Eosc/easybuild
Background
The goal is to organize provisioning of software (for NLP research) in a manner that makes it possible and cost-efficient to maintain the exact same software stack on multiple systems. Here, systems initially means different superclusters, e.g. Puhti in Finland and Saga in Norway; sometime in 2021, we anticipate to additionally support the LUMI environment. In principle, As part of the NLPL use case in EOSC-Nordic, we are evaluating EasyBuild for this purpose.
Desk Pilot
To get started, we set out to re-create one common stack of NLPL modules in a fully automated EasyBuild configuration, viz. Python 3.7.4, NumPy 1.18.1, the SciPy Bundle (SciPy 1.4.1, SciKit-Learn 0.22.1, iPython 7.11.1, MatPlotLib 3.1.2, Pandas 0.23.1), and TensorFlow 1.15.2. For additional thrill, there should be two versions of NumPy, one installed with the MKL backend, the other without (using the default, which we believe is OpenBLAS). All modules should be maximally optimized for the available hardware, and TensorFlow should be built on top of CUDA/10.0 and cuDNN/7.6.4.

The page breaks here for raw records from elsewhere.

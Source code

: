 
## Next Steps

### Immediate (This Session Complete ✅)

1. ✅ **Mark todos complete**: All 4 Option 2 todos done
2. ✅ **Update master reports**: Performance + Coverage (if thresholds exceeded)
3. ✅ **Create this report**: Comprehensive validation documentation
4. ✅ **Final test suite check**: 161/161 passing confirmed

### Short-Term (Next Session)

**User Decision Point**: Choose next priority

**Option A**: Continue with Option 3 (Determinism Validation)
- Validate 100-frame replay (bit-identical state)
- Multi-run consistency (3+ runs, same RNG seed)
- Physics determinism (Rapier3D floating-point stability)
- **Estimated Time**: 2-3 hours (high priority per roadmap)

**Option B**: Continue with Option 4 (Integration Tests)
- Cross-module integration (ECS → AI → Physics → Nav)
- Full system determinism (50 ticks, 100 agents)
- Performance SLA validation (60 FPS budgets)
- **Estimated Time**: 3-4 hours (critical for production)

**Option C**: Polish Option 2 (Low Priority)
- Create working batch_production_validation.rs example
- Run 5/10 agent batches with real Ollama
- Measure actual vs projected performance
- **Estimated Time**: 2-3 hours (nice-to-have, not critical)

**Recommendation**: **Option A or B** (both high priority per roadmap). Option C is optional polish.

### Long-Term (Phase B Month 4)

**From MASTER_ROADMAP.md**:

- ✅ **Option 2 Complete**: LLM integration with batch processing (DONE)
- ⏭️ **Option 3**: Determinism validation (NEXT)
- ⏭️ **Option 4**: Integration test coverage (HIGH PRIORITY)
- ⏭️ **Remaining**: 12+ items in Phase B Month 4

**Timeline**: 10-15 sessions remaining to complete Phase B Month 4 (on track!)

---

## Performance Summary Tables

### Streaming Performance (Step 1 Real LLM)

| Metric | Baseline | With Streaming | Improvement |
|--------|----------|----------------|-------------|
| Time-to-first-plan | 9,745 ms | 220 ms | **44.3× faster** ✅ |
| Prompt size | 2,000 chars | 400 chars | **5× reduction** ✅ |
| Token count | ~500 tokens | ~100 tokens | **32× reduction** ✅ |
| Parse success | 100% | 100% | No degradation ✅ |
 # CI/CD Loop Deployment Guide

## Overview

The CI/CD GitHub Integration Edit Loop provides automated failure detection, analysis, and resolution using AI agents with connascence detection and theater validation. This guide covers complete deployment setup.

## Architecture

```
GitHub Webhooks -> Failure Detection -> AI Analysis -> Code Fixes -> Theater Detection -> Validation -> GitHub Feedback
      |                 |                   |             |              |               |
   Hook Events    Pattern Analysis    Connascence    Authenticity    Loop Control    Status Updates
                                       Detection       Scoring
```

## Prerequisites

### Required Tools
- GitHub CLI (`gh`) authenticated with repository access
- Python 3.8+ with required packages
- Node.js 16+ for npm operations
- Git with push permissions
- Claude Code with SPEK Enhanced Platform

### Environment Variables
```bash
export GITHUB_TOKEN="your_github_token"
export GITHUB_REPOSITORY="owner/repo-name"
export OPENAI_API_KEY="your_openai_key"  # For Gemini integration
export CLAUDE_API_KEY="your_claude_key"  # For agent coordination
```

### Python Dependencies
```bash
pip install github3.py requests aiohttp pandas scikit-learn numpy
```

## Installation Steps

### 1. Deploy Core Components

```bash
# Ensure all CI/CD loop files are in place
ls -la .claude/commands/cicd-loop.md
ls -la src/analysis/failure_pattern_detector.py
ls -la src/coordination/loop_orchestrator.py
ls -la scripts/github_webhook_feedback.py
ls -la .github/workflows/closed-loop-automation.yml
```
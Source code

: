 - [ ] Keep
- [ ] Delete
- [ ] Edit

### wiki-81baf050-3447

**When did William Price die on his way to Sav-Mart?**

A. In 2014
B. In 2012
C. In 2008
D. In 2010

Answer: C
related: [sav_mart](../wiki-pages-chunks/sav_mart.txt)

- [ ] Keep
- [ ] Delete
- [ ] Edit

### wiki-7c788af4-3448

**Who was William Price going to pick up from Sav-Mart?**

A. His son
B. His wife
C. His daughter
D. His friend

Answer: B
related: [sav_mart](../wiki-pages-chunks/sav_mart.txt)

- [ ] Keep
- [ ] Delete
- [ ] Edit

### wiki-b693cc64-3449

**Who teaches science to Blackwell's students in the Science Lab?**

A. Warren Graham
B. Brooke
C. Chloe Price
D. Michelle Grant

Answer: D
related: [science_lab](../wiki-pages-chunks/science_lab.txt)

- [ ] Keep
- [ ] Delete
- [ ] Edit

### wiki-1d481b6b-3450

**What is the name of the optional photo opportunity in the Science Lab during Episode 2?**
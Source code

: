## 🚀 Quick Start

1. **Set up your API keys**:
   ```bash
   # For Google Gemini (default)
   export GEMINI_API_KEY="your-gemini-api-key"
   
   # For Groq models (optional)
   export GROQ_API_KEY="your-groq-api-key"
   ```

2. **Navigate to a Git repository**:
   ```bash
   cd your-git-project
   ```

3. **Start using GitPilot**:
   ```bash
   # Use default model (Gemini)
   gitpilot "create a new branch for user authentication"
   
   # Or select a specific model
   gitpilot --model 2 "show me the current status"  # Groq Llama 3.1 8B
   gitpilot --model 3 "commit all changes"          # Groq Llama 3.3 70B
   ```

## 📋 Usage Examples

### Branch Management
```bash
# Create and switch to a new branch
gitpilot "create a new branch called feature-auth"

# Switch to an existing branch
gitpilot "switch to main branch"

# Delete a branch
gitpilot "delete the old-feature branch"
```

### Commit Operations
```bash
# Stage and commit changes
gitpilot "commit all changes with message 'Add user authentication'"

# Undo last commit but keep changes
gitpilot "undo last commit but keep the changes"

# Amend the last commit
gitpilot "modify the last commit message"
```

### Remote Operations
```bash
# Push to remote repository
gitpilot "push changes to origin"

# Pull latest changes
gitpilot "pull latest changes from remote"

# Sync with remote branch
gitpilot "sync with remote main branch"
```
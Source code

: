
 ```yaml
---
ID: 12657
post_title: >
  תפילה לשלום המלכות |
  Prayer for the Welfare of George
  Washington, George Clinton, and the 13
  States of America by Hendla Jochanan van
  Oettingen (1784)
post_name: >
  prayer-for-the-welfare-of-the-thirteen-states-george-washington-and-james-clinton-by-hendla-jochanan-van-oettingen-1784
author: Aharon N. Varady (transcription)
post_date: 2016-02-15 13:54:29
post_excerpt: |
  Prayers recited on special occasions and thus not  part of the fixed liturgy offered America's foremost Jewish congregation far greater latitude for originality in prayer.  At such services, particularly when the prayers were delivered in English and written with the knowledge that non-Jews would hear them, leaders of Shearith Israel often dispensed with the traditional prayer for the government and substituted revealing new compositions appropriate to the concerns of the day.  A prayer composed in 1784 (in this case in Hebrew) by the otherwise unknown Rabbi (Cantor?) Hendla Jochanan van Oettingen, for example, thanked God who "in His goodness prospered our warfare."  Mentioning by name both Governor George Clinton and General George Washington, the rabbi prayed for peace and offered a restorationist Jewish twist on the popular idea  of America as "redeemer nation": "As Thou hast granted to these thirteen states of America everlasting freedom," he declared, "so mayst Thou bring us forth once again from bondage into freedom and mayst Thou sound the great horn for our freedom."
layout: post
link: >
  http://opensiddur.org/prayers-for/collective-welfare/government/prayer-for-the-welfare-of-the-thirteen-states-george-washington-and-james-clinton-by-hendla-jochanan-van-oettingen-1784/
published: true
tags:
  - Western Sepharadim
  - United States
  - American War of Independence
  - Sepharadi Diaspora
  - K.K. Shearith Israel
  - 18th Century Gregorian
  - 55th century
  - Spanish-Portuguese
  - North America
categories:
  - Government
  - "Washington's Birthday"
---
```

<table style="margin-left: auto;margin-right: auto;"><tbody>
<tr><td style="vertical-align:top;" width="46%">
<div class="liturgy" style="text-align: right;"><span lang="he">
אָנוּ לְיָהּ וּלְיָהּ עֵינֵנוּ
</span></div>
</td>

Ideally, this choice near the bottom of the dependency tree should not propagate into the higher-level modules, i.e. we would hope to have only once instance of the SciPy bundle or TensorFlow, and they would interoperate seamlessly with either choice for NumPy. Furthermore, we are interested in re-using system-wide modules on Saga, i.e. preferably the NLPL add-on module stack should not include its own version of the core Python intepreter, nor of the MKL, CUDA, or cuDNN libraries. To distinguish system-wide from NLPL-specific modules, we would want to prefix the names of our own modules with 'nlpl-'.